-------- Given data --------

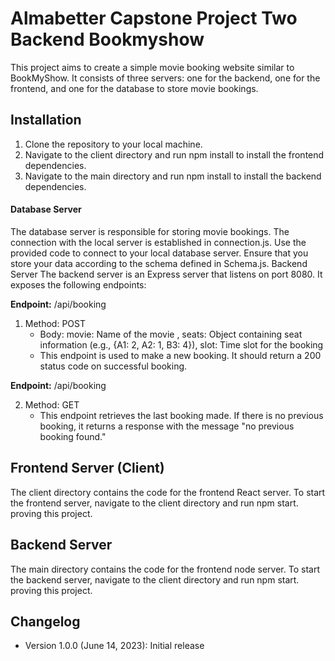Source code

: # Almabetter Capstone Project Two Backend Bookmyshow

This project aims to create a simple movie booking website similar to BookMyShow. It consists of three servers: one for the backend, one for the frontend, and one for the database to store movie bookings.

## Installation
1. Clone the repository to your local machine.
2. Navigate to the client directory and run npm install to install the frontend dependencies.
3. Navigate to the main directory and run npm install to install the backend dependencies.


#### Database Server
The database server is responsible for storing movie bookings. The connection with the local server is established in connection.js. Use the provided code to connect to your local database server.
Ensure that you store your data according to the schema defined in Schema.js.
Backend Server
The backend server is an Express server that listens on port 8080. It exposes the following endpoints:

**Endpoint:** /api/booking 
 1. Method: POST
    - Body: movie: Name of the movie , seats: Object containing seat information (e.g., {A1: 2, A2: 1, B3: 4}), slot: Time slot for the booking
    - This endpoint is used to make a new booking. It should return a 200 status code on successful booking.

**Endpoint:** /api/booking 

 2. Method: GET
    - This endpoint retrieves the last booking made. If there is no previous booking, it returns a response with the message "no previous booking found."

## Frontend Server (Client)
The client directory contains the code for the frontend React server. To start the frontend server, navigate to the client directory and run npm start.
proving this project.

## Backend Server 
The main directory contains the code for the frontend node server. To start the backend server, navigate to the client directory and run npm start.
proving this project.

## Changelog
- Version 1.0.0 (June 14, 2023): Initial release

--------

## Required action
Check each line of the records above for "bookings", and copy those that have it.

## Worked solution
This project aims to create a simple movie booking website similar to BookMyShow. It consists of three servers: one for the backend, one for the frontend, and one for the database to store movie bookings.
The database server is responsible for storing movie bookings. The connection with the local server is established in connection.js. Use the provided code to connect to your local database server.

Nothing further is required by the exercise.